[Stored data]
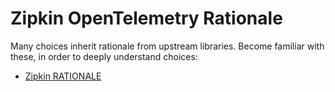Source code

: Zipkin OpenTelemetry Rationale
==============
Many choices inherit rationale from upstream libraries. Become familiar with these, in order to
deeply understand choices:

* [Zipkin RATIONALE](https://github.com/openzipkin/zipkin/blob/master/zipkin/RATIONALE.md)
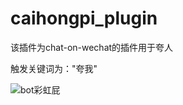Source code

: # caihongpi_plugin

该插件为chat-on-wechat的插件用于夸人

触发关键词为："夸我"

![bot彩虹屁](https://github.com/Wyh602683200/caihongpi/assets/155012405/f7dc16d9-7106-41e8-b96d-0f2132b14cbf)
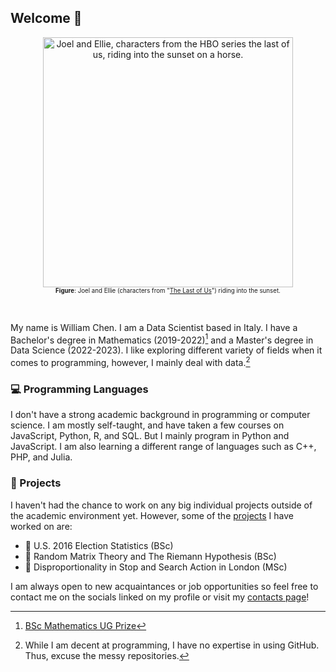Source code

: ## Welcome :wave:

<div align="center">
<figure>
<img src="https://user-images.githubusercontent.com/79821802/222799355-25223975-4d78-470c-8b20-3be157032ac9.gif" width="400" alt="Joel and Ellie, characters from the HBO series the last of us, riding into the sunset on a horse."/><br>
<figcaption><sub><sup><b>Figure</b>: Joel and Ellie (characters from "<a href="https://www.imdb.com/title/tt3581920/">The Last of Us</a>") riding into the sunset.</sup></sub></figcaption>
<figure>
</div>
<br>

My name is William Chen. I am a Data Scientist based in Italy. I have a Bachelor's degree in Mathematics (2019-2022)[^undergradprize] and a Master's degree in Data Science (2022-2023). I like exploring different variety of fields when it comes to programming, however, I mainly deal with data.[^disclaimer]

### :computer: Programming Languages

I don't have a strong academic background in programming or computer science. I am mostly self-taught, and have taken a few courses on JavaScript, Python, R, and SQL. But I mainly program in Python and JavaScript. I am also learning a different range of languages such as C++, PHP, and Julia.

### :file_folder: Projects

I haven't had the chance to work on any big individual projects outside of the academic environment yet. However, some of the [projects](https://williamchenjun.github.io/projects/) I have worked on are:
- :busts_in_silhouette: U.S. 2016 Election Statistics (BSc)
- :bust_in_silhouette: Random Matrix Theory and The Riemann Hypothesis (BSc)
- :bust_in_silhouette: Disproportionality in Stop and Search Action in London (MSc)

I am always open to new acquaintances or job opportunities so feel free to contact me on the socials linked on my profile or visit my [contacts page](https://williamchenjun.github.io/contacts/)! 

[^undergradprize]: [BSc Mathematics UG Prize](http://www.sussex.ac.uk/maths/ugstudy/ugprizes)
[^disclaimer]: While I am decent at programming, I have no expertise in using GitHub. Thus, excuse the messy repositories.
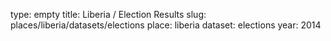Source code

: type: empty
title: Liberia / Election Results
slug: places/liberia/datasets/elections
place: liberia
dataset: elections
year: 2014
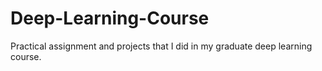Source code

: # Deep-Learning-Course
Practical assignment and projects that I did in my graduate deep learning course.
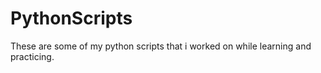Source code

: # PythonScripts

These are some of my python scripts that i worked on while learning and practicing.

• **WHAT NEEDS TO BE DONE**
From top to bottom, restate the records above exactly and omit every picture.

• **RESPONSE AREA**
Source code

: Zipkin OpenTelemetry Rationale
==============
Many choices inherit rationale from upstream libraries. Become familiar with these, in order to
deeply understand choices:

* [Zipkin RATIONALE](https://github.com/openzipkin/zipkin/blob/master/zipkin/RATIONALE.md)
Source code

: # caihongpi_plugin

该插件为chat-on-wechat的插件用于夸人

触发关键词为："夸我"

![bot彩虹屁](https://github.com/Wyh602683200/caihongpi/assets/155012405/f7dc16d9-7106-41e8-b96d-0f2132b14cbf)
Source code

: ## Welcome :wave:

<div align="center">
<figure>
<img src="https://user-images.githubusercontent.com/79821802/222799355-25223975-4d78-470c-8b20-3be157032ac9.gif" width="400" alt="Joel and Ellie, characters from the HBO series the last of us, riding into the sunset on a horse."/><br>
<figcaption><sub><sup><b>Figure</b>: Joel and Ellie (characters from "<a href="https://www.imdb.com/title/tt3581920/">The Last of Us</a>") riding into the sunset.</sup></sub></figcaption>
<figure>
</div>
<br>

My name is William Chen. I am a Data Scientist based in Italy. I have a Bachelor's degree in Mathematics (2019-2022)[^undergradprize] and a Master's degree in Data Science (2022-2023). I like exploring different variety of fields when it comes to programming, however, I mainly deal with data.[^disclaimer]

### :computer: Programming Languages

I don't have a strong academic background in programming or computer science. I am mostly self-taught, and have taken a few courses on JavaScript, Python, R, and SQL. But I mainly program in Python and JavaScript. I am also learning a different range of languages such as C++, PHP, and Julia.

### :file_folder: Projects

I haven't had the chance to work on any big individual projects outside of the academic environment yet. However, some of the [projects](https://williamchenjun.github.io/projects/) I have worked on are:
- :busts_in_silhouette: U.S. 2016 Election Statistics (BSc)
- :bust_in_silhouette: Random Matrix Theory and The Riemann Hypothesis (BSc)
- :bust_in_silhouette: Disproportionality in Stop and Search Action in London (MSc)

I am always open to new acquaintances or job opportunities so feel free to contact me on the socials linked on my profile or visit my [contacts page](https://williamchenjun.github.io/contacts/)! 

[^undergradprize]: [BSc Mathematics UG Prize](http://www.sussex.ac.uk/maths/ugstudy/ugprizes)
[^disclaimer]: While I am decent at programming, I have no expertise in using GitHub. Thus, excuse the messy repositories.
Source code

: type: empty
title: Liberia / Election Results
slug: places/liberia/datasets/elections
place: liberia
dataset: elections
year: 2014
Source code

: # Deep-Learning-Course
Practical assignment and projects that I did in my graduate deep learning course.
Source code

: # PythonScripts

These are some of my python scripts that i worked on while learning and practicing.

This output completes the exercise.